Metadata-Version: 2.1
Name: unstructured-document-viewer
Version: 1.0.0
Summary: Unstructured Document Viewer
Home-page: https://github.com/preprocess-co/unstructured-document-viewer
Author: Preprocess Team
Author-email: support@preprocess.co
Keywords: unstructured,document,viewer,rag,pdf,preview
Classifier: Development Status :: 4 - Beta
Classifier: Intended Audience :: Developers
Classifier: License :: OSI Approved :: MIT License
Classifier: Programming Language :: Python :: 3
Classifier: Programming Language :: Python :: 3.8
Classifier: Programming Language :: Python :: 3.9
Classifier: Programming Language :: Python :: 3.10
Classifier: Programming Language :: Python :: 3.11
Requires-Python: >=3.8
Description-Content-Type: text/markdown
License-File: LICENSE
Requires-Dist: rag-document-viewer >=1.0.0

# Unstructured Document Viewer ![V1.0.0](https://img.shields.io/badge/Version-1.0.0-333.svg?labelColor=eee) ![MIT License](https://img.shields.io/badge/License-MIT-333.svg?labelColor=eee)

**Unstructured Document Viewer** is an open-source library that provides interactive answer references and source grounding for RAG applications that use [Unstructured](https://unstructured.io/) for file preprocessing.

It converts PDF files into a high-fidelity, HTML-based viewer.
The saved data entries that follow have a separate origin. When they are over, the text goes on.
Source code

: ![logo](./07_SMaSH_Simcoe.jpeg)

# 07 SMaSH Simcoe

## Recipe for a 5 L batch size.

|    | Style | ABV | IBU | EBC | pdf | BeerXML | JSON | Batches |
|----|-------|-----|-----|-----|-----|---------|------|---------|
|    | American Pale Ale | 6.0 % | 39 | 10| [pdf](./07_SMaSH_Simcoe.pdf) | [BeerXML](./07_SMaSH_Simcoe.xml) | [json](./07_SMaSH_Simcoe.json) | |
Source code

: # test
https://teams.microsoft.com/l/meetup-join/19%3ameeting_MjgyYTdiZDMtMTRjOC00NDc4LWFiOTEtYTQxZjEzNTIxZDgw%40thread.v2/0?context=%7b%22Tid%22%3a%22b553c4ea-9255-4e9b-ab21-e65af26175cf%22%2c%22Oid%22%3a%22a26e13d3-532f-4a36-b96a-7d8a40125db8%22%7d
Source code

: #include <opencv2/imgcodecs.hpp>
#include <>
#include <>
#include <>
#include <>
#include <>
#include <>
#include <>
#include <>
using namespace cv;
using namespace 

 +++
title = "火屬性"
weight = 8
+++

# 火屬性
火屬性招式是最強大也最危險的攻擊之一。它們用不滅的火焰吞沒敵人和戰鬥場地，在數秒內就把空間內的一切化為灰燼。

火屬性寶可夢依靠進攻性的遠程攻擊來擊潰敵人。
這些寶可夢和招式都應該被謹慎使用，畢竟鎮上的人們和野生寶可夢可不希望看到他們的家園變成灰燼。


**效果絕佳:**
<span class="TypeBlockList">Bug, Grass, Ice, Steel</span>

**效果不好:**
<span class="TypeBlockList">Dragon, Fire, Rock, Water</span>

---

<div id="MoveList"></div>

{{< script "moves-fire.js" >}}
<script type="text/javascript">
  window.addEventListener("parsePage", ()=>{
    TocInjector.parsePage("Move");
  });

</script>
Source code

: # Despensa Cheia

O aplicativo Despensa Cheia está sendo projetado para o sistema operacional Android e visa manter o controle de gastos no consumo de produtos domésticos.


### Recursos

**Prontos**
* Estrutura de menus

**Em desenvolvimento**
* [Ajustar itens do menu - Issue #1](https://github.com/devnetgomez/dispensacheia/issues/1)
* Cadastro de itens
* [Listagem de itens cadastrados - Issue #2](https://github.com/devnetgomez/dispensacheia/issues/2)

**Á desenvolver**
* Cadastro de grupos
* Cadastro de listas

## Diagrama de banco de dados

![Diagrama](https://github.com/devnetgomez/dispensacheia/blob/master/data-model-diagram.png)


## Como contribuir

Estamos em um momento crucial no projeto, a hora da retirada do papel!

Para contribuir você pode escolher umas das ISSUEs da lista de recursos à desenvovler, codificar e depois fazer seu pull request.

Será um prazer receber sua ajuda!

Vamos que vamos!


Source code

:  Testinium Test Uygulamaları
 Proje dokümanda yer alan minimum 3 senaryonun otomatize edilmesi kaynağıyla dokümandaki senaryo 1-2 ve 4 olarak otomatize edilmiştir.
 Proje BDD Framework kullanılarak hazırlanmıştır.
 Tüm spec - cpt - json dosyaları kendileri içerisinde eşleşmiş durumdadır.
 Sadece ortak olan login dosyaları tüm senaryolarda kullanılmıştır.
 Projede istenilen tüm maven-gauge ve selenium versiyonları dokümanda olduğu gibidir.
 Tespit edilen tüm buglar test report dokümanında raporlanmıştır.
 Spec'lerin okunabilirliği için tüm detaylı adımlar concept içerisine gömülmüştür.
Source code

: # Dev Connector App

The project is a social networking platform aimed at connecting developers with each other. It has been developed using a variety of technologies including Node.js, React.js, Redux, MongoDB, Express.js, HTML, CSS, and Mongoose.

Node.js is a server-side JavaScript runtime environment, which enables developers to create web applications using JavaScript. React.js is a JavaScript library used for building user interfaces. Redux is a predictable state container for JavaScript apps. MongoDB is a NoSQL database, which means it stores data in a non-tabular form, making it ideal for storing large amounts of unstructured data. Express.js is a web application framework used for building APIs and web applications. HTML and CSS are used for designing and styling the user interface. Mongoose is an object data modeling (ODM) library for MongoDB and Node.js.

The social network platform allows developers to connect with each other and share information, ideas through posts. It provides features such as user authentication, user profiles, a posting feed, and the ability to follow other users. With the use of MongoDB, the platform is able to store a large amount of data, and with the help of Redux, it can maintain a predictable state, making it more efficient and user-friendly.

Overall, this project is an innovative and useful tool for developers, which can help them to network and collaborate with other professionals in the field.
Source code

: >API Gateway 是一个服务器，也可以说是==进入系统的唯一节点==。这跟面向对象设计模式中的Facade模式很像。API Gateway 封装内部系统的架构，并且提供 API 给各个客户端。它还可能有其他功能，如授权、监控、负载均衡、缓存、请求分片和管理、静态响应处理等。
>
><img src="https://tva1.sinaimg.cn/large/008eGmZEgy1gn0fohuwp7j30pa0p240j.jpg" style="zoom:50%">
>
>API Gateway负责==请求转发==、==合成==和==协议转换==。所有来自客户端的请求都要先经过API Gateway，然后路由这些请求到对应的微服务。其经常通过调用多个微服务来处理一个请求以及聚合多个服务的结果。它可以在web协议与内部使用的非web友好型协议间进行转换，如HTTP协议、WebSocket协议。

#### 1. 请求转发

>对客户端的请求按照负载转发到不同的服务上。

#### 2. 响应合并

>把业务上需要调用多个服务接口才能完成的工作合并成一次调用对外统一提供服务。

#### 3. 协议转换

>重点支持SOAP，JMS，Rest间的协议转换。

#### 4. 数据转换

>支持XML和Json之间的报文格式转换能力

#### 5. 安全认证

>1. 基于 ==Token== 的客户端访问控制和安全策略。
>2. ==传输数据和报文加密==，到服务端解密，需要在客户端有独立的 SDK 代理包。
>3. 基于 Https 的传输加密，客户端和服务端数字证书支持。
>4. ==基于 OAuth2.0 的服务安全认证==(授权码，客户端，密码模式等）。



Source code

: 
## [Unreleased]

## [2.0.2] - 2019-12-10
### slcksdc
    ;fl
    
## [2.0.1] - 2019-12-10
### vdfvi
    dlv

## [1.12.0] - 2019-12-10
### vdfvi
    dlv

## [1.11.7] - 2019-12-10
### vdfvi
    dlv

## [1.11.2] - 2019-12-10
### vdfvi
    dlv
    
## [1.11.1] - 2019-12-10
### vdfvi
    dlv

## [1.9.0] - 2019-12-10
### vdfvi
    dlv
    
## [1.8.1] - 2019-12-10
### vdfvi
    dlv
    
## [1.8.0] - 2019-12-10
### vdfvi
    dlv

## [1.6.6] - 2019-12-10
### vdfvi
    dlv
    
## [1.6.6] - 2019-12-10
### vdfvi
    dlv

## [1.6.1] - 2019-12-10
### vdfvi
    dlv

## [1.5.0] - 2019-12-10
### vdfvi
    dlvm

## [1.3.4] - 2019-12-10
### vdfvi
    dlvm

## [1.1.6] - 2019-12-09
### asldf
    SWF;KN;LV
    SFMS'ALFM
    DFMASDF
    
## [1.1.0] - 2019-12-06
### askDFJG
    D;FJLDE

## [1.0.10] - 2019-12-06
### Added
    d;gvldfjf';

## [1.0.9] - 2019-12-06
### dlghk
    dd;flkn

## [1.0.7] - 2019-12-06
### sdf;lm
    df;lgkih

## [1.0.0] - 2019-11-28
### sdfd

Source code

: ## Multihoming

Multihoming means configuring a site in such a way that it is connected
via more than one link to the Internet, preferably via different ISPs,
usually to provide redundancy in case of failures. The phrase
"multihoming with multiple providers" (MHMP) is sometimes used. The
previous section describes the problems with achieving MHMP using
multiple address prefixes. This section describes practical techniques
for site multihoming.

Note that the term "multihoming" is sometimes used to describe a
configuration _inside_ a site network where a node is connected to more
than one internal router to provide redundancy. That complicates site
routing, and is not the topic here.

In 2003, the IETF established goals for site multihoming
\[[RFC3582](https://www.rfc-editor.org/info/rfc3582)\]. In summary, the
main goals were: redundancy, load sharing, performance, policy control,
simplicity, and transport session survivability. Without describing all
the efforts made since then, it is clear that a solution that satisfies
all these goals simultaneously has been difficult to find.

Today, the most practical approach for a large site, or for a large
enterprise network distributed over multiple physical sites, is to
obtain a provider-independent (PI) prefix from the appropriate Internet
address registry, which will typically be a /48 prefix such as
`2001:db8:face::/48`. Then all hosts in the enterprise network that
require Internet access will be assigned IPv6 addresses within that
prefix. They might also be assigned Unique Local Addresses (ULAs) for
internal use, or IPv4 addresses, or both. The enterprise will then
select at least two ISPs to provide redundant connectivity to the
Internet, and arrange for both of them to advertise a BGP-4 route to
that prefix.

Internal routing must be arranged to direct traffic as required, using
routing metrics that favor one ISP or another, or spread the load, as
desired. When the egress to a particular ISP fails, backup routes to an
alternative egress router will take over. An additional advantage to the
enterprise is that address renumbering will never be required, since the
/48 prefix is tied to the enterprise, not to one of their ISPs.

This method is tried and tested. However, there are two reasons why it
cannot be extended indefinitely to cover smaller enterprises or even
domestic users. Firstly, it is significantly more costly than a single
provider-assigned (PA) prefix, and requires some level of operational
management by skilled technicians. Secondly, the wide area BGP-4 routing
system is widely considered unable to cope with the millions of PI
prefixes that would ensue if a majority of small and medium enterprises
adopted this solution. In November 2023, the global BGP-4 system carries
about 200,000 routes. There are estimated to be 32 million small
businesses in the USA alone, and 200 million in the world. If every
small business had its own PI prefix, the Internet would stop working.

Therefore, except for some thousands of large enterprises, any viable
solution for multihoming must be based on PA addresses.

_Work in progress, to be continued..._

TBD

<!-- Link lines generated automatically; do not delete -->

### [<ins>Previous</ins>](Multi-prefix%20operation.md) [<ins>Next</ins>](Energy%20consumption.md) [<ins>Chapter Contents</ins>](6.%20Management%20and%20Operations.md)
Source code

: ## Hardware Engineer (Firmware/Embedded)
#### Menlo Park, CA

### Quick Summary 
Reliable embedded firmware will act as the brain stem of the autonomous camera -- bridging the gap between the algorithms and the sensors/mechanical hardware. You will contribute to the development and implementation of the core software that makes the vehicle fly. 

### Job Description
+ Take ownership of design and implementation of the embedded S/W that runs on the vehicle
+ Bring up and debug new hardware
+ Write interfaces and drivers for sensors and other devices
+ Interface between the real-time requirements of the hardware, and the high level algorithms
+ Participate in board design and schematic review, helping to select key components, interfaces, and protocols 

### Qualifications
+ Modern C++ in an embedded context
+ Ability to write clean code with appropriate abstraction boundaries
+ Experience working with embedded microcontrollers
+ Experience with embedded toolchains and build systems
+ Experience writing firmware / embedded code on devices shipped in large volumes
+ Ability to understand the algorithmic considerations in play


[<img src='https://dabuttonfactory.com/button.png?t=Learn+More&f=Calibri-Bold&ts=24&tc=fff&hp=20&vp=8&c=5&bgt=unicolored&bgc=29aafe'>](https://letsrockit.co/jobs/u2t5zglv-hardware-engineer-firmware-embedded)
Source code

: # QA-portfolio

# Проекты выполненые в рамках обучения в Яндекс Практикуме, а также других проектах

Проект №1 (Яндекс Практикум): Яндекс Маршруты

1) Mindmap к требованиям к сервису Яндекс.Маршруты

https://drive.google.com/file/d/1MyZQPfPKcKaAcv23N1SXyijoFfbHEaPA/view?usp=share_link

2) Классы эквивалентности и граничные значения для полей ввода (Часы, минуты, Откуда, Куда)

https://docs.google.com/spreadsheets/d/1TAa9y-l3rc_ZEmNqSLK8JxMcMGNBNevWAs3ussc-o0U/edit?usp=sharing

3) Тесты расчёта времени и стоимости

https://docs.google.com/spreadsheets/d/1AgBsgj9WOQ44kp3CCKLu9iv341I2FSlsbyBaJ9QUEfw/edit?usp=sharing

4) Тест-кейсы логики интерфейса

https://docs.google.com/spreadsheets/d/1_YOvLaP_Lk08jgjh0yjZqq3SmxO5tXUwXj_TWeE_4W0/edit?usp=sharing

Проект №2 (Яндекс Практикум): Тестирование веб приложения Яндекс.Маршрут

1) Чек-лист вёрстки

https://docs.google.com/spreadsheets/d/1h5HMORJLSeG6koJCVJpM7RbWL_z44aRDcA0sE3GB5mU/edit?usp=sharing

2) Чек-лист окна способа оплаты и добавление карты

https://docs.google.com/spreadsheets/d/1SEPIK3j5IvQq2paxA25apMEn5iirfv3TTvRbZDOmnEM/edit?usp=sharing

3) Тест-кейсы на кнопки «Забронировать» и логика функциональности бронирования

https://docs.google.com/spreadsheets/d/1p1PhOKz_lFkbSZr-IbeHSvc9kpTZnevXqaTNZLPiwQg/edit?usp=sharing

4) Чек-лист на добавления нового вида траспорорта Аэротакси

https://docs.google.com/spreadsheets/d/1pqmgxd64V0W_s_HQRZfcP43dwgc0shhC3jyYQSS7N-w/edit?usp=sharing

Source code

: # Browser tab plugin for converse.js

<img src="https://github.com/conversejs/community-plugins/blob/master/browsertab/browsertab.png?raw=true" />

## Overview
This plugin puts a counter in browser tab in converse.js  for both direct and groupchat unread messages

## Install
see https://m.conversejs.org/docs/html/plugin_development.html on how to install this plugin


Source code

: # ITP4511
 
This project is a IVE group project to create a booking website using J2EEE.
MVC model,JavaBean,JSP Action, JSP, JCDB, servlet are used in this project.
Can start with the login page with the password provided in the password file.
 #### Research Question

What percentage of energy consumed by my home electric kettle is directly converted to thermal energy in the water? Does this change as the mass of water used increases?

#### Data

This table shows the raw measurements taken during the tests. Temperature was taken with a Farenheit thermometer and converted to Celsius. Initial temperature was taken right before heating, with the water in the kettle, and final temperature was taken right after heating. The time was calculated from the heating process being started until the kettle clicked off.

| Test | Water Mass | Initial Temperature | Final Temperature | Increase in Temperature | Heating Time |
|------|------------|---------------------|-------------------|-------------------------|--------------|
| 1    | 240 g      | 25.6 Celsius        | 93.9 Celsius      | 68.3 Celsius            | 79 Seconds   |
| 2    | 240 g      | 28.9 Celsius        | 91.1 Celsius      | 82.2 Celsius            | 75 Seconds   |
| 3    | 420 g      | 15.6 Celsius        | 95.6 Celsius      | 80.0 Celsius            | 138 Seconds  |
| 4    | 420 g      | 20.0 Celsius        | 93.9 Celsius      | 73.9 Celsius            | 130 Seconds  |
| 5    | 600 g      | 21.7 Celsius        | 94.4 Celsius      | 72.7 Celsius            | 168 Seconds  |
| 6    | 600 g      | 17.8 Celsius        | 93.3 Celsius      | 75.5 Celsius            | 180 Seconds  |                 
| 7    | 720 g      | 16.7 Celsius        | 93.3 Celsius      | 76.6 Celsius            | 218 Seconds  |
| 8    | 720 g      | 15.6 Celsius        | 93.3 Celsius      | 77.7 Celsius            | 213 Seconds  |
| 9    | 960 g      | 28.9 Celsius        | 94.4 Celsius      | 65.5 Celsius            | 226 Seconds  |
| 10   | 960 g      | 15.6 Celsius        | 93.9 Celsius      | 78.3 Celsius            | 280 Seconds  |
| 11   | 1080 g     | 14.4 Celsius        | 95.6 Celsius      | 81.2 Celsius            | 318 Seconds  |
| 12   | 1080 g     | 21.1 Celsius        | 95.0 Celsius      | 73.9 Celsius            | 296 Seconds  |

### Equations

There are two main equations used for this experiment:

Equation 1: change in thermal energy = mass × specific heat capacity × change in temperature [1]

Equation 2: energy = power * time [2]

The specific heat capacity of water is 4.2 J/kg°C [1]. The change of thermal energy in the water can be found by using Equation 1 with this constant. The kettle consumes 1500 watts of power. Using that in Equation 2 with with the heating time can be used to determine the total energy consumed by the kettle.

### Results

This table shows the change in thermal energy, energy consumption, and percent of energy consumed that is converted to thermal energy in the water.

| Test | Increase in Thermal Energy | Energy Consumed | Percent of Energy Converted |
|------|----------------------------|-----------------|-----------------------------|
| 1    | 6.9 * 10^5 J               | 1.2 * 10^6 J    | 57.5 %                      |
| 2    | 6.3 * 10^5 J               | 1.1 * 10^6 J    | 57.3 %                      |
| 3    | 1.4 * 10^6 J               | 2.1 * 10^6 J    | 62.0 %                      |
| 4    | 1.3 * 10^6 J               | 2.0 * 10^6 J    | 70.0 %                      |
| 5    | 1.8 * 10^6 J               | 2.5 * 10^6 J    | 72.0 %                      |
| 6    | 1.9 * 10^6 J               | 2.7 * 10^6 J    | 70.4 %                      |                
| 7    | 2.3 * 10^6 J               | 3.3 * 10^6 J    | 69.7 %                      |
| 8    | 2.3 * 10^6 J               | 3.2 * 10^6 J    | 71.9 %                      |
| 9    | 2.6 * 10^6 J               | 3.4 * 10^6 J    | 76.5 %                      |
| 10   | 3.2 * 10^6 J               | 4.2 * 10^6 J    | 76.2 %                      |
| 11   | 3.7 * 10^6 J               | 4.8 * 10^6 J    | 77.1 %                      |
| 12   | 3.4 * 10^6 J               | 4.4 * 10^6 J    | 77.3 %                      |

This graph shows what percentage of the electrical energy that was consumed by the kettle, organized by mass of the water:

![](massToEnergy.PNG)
Using element coordinates provided by Unstructured, it delivers desktop-like document viewing capabilities:
- Preserves the exact look and feel of the original document, similar to a native file viewer
- Highlights and lets users navigate text chunks to support citations and references in your RAG application

The library generates an HTML component that can be easily embedded into web applications, desktop apps, or any system that supports HTML rendering.

*Developed by [Preprocess Team](https://preprocess.co)*

**Unstructured Document Viewer** is an extension of [RAG Document Viewer](https://github.com/preprocess-co/rag-document-viewer) that provides native support for [Unstructured.io](https://unstructured.io/) element format.

## How it works
-   Pass in a PDF file, Unstructured elements and a destination path.
-   An HTML bundle is created.
-   You can now embed the viewer in your application, as simple as using an `<iframe>`. Files are served directly from *your* backend under *your* auth logic, no external servers.

**Viewer features:**

![Unstructured Document Viewer Demo](https://raw.githubusercontent.com/preprocess-co/unstructured-document-viewer/main/previewer.png)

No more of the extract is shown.